The lines to reproduce from the material below are those from the one containing "Burnt the fire of thine eyes? \\" through the one containing "What the anvil? what dread grasp \\", both included; write them out exactly and add nothing.

|---|

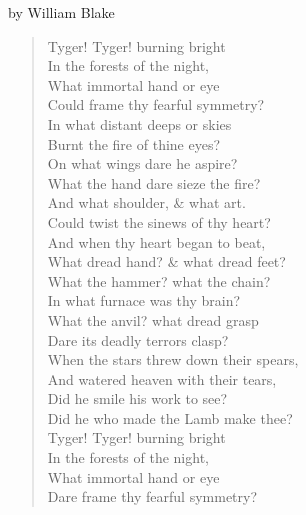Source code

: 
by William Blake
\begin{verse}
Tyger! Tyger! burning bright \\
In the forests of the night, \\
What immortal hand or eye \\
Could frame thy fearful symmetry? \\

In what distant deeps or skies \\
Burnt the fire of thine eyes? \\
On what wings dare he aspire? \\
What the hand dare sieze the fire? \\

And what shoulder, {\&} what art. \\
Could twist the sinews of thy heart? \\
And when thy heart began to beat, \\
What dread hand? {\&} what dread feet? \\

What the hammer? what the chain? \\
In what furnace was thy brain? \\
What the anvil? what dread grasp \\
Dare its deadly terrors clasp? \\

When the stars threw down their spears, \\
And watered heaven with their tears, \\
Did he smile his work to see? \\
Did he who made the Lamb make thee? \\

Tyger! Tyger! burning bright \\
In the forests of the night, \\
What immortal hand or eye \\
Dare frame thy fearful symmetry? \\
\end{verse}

|---|

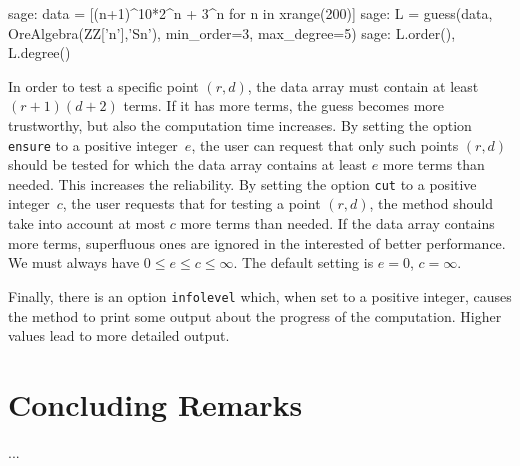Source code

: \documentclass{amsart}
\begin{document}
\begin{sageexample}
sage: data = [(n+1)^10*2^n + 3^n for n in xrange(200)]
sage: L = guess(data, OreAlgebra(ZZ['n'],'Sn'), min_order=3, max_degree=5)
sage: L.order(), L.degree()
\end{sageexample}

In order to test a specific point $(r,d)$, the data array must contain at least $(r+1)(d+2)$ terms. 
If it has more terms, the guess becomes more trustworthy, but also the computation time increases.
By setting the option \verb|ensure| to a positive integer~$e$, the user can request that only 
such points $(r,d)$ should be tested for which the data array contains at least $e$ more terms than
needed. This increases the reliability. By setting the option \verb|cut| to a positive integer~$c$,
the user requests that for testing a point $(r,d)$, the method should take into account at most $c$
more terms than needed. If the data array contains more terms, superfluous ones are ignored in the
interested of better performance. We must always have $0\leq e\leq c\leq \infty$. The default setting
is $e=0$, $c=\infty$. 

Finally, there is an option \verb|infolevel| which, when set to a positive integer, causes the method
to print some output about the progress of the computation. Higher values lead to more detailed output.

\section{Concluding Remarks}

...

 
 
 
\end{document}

|---|

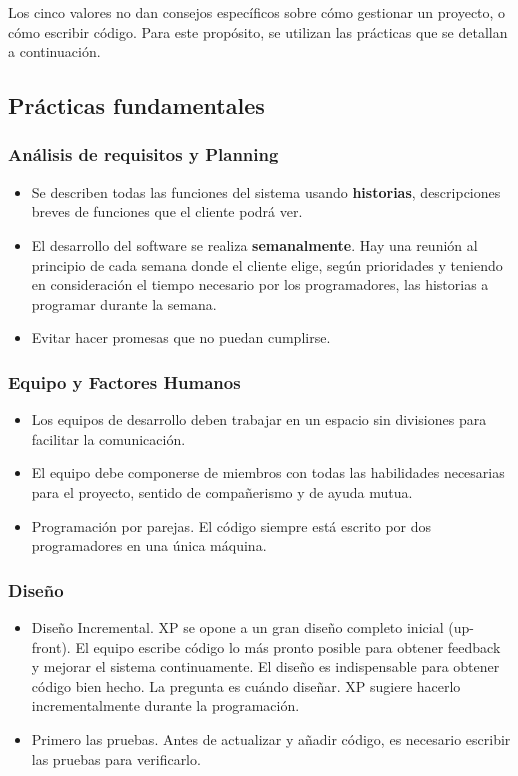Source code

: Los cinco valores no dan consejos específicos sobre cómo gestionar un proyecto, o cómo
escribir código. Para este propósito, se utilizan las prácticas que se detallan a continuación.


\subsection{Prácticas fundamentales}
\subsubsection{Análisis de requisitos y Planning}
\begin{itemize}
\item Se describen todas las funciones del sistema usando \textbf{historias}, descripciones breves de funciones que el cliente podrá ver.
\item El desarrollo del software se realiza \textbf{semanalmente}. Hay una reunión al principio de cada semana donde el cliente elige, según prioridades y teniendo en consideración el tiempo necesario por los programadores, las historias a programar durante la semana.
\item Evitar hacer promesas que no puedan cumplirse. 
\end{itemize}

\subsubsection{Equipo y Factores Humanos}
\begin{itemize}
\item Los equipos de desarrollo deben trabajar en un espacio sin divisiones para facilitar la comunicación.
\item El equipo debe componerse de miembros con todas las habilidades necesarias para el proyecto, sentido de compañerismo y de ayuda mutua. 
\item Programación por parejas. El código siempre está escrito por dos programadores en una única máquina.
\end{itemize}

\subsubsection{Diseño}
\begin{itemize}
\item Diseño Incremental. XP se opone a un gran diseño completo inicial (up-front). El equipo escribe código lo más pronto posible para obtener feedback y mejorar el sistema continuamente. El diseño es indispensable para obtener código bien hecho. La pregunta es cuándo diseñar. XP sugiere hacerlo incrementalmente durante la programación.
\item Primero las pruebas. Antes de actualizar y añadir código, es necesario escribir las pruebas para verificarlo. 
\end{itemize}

|---|

▶ **Response area**:
Burnt the fire of thine eyes? \\
On what wings dare he aspire? \\
What the hand dare sieze the fire? \\

And what shoulder, {\&} what art. \\
Could twist the sinews of thy heart? \\
And when thy heart began to beat, \\
What dread hand? {\&} what dread feet? \\

What the hammer? what the chain? \\
In what furnace was thy brain? \\
What the anvil? what dread grasp \\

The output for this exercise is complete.